Celebrity W.T.F's Volume 162
Victoria Beckham says she is a real life 'Desperate Housewife' who spends her days doing housework and raising her children.
She told a British newspaper: "The truth is I see myself like one of the characters from the series 'Desperate Housewives'. Lynette - the one who has the most kids. All day with the kids."
Let's compare shall we?
Lynette - has 3 boys and 1 girl
Victoria - has 3 boys and 10 nannies
Lynette - has a career
Victoria - not so much
Lynette- takes her kids with her everywhere
Victoria - not so much
Lynette - has a great husband
Victoria - has a fine husband
Lynette- runs around so much she has no time to eat
Victoria - has plenty of time to eat but, she just doesn't
Although I will agree that Victoria comes across as desperate...she wouldn't last two minutes as Lynette.
Meanwhile....David Beckham says that despite only being 30 years old says he is falling apart physically. The hunk claims he lacks the stamina he once had, and he also admits his physique is starting to sag.

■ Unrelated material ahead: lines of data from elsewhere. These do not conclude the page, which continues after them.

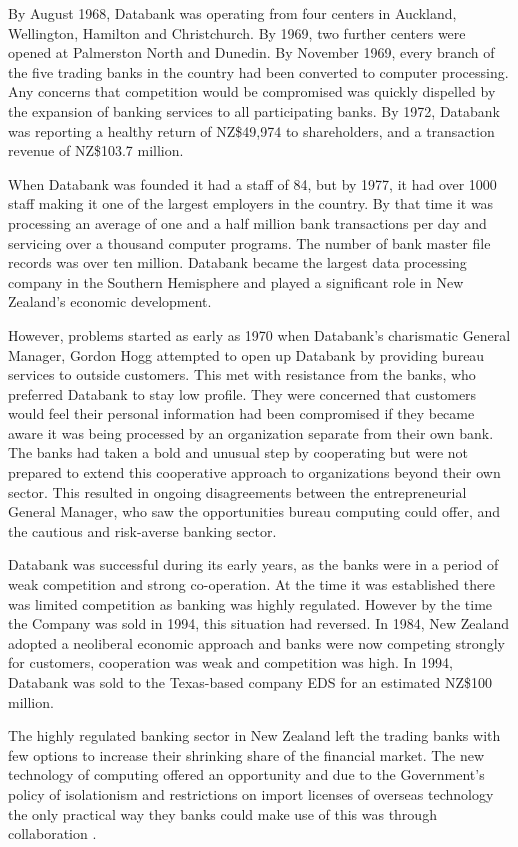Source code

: \documentclass{IEEEcsmag}
\begin{document}
By August 1968, Databank was operating from four centers in Auckland, Wellington, Hamilton and Christchurch. By 1969, two further centers were opened at Palmerston North and Dunedin. By November 1969, every branch of the five trading banks in the country had been converted to computer processing. Any concerns that competition would be compromised was quickly dispelled by the expansion of banking services to all participating banks. By 1972, Databank was reporting a healthy return of NZ\$49,974 to shareholders, and a transaction revenue of  NZ\$103.7 million. 

When Databank was founded it had a staff of 84, but by 1977, it had over 1000 staff making it one of the largest employers in the country. By that time it was processing an average of one and a half million bank transactions per day and servicing over a thousand computer programs. The number of bank master file records was over ten million. Databank became the largest data processing company in the Southern Hemisphere and played a significant role in New Zealand’s economic development.

However, problems started as early as 1970 when Databank’s charismatic General Manager, Gordon Hogg attempted to open up Databank by providing bureau services to outside customers. This met with resistance from the banks, who preferred Databank to stay low profile. They were concerned that customers would feel their personal information had been compromised if they became aware it was being processed by an organization separate from their own bank. The banks had taken a bold and unusual step by cooperating but were not prepared to extend this cooperative approach to organizations beyond their own sector. This resulted in ongoing disagreements between the entrepreneurial General Manager, who saw the opportunities bureau computing could offer, and the cautious and risk-averse banking sector.

Databank was successful during its early years, as the banks were in a period of weak competition and strong co-operation. At the time it was established there was limited competition as banking was highly regulated. However by the time the Company was sold in 1994, this situation had reversed. In 1984, New Zealand adopted a neoliberal economic approach and banks were now competing strongly for customers, cooperation was weak and competition was high. In 1994, Databank was sold to the Texas-based company EDS for an estimated NZ\$100 million.

The highly regulated banking sector in New Zealand left the trading banks with few options to increase their shrinking share of the financial market. The new technology of computing offered an opportunity and due to the Government’s policy of isolationism and restrictions on import licenses of overseas technology the only practical way they banks could make use of this was through collaboration \cite{Toland-Databank, Archibald}.
\end{document}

He says, "I find it harder to get out of bed in the morning. For a woman, I think 30 is one of the best ages but, for a man, they say it's all downhill from there. You start putting on weight and getting lumps and bumps in places you didn't have them when you were 20."
We still love you. Bumps, Lumps and all.
Jessica Simpson took a break from filming her latest movie to dine with New Mexico governer Bill Richardson at his mansion. Jessica was invited to dinner with the governor and his wife along with her parents, studio executives and members of the governor's staff. The dinner lasted two hours and included a menu of chicken roulade, potatoes and green chile-stuffed tomatoes.
Richardson spokesman Paul Shipley explained, "The governor feels very strongly about getting involved personally to promote New Mexico's film industry."
I'm sure the governer's invite had nothing to do with Jessica's cleavage. Men in politics usually have good intentions when they set their eyes on fresh, young talent.Just ask Monica Lewinsky.
Pamela Anderson is romancing Formula One ace Eddie Irvine. The two were seen being very affectionate at the glitzy Chateau Marmont in Los Angeles last weekend.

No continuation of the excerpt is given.